> _Task brief_
Of the entries below, restate word for word only the section that runs from the line with "an outstretched arm;" to the line with "Scoring is on", counting both ends.

Segment Start: Dataset records

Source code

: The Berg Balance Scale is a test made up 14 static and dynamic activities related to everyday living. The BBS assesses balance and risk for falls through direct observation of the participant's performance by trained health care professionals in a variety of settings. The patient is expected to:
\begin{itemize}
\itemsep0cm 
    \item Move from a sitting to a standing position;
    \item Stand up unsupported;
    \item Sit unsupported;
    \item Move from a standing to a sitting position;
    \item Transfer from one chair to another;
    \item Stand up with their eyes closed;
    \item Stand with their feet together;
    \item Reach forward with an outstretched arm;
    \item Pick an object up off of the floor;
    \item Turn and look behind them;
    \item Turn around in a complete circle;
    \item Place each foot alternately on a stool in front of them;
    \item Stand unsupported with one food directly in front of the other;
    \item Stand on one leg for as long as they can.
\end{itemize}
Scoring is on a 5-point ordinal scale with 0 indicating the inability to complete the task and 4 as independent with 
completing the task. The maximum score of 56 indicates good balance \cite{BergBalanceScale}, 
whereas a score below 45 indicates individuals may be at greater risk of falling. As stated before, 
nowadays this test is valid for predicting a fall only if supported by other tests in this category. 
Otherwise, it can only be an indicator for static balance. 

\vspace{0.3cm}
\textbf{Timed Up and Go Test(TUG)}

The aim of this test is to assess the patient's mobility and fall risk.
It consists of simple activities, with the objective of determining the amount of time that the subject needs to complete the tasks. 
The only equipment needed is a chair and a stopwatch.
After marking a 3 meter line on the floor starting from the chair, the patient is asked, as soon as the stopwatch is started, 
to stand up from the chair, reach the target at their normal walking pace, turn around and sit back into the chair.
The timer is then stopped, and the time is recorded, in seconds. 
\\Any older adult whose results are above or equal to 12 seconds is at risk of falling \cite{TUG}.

Segment End: Dataset records
Segment Start: Dataset records

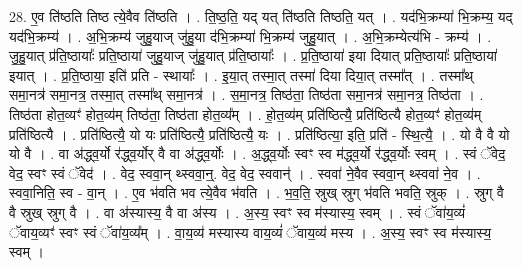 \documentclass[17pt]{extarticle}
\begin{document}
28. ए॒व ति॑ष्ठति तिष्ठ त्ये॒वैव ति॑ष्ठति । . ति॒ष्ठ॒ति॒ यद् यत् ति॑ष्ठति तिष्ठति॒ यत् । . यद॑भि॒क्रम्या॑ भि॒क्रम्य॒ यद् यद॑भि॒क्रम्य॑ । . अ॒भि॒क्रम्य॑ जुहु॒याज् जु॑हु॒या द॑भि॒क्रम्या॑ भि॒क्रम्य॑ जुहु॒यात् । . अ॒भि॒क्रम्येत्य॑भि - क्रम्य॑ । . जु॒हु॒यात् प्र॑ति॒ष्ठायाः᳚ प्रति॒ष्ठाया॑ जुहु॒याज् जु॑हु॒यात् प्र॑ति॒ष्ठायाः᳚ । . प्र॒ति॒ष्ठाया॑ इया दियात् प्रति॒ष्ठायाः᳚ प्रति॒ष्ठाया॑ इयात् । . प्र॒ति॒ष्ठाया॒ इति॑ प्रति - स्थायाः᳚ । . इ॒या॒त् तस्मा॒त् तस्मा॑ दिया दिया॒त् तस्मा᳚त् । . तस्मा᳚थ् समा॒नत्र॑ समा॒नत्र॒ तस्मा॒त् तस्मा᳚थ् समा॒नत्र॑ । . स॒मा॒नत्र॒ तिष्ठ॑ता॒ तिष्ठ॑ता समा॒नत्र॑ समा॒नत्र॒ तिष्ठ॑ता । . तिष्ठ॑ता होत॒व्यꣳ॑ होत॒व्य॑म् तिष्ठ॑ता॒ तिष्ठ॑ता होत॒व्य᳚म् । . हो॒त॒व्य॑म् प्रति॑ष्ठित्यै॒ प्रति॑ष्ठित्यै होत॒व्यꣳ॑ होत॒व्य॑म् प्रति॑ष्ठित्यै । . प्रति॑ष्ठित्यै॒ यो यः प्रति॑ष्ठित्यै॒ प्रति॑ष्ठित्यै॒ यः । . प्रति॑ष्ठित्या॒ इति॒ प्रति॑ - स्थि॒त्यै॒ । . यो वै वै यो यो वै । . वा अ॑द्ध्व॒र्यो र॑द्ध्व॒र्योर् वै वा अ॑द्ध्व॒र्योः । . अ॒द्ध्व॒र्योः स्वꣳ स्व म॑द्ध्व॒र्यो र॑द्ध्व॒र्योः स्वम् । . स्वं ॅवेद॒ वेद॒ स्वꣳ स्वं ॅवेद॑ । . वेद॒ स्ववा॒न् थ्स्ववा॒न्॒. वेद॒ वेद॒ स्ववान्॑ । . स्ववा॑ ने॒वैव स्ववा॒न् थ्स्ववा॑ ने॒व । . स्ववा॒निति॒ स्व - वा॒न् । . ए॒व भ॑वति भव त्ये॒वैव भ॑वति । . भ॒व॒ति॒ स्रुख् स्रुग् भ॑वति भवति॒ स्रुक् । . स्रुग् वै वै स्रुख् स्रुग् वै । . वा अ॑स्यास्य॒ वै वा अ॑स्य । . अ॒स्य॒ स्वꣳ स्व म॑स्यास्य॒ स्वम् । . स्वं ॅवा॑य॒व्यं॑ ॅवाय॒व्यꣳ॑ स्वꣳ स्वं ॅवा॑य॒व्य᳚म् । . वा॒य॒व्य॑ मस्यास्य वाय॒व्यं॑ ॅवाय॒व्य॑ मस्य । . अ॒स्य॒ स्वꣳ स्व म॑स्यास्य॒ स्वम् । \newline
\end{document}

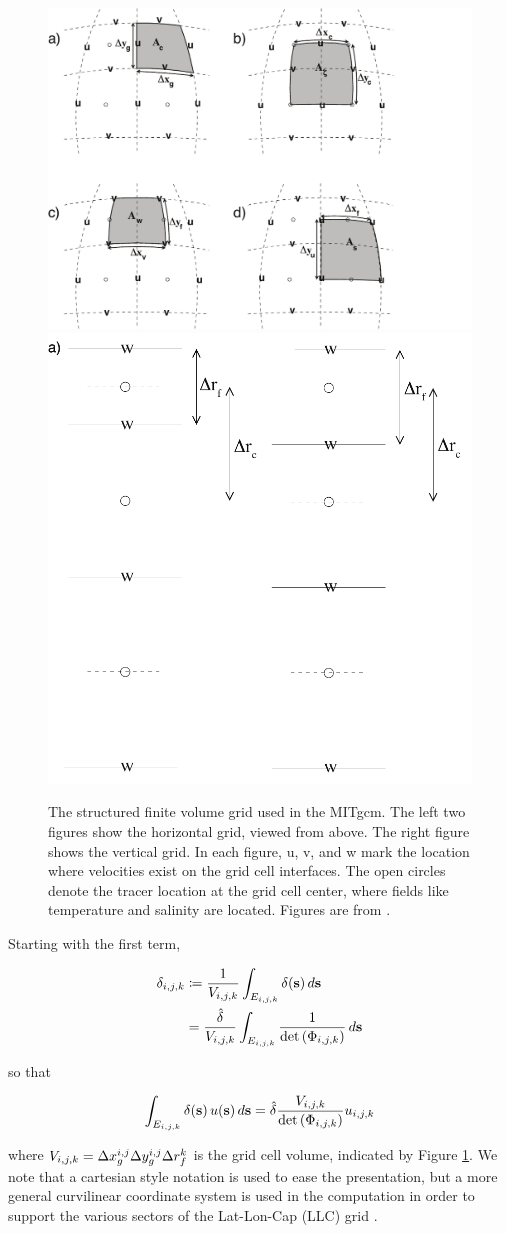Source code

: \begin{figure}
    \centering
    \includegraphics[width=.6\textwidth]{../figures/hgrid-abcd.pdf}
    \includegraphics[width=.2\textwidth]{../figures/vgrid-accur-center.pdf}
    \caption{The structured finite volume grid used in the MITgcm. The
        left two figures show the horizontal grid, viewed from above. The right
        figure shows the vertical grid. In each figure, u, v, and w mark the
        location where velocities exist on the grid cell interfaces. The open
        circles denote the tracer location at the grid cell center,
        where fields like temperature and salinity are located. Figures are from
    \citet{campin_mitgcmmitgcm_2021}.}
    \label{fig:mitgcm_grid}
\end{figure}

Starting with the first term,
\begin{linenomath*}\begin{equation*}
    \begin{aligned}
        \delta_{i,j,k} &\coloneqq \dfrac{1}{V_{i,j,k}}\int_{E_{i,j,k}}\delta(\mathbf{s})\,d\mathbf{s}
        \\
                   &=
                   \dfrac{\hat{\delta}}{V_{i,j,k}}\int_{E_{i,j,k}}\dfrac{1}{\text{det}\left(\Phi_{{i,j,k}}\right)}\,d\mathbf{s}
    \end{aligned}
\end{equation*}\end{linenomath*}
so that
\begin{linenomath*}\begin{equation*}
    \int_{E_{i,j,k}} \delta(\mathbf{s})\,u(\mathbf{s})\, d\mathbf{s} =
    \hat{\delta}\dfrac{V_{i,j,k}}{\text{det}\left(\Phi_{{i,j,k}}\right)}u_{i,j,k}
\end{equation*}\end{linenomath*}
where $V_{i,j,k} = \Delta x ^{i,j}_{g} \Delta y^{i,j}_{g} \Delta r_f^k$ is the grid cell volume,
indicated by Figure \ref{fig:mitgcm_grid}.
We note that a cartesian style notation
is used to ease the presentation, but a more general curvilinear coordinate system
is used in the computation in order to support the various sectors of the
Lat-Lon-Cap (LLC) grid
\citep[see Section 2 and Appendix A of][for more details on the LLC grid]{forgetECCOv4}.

Segment End: Dataset records

> _Output of the task_
    \item Reach forward with an outstretched arm;
    \item Pick an object up off of the floor;
    \item Turn and look behind them;
    \item Turn around in a complete circle;
    \item Place each foot alternately on a stool in front of them;
    \item Stand unsupported with one food directly in front of the other;
    \item Stand on one leg for as long as they can.
\end{itemize}
Scoring is on a 5-point ordinal scale with 0 indicating the inability to complete the task and 4 as independent with 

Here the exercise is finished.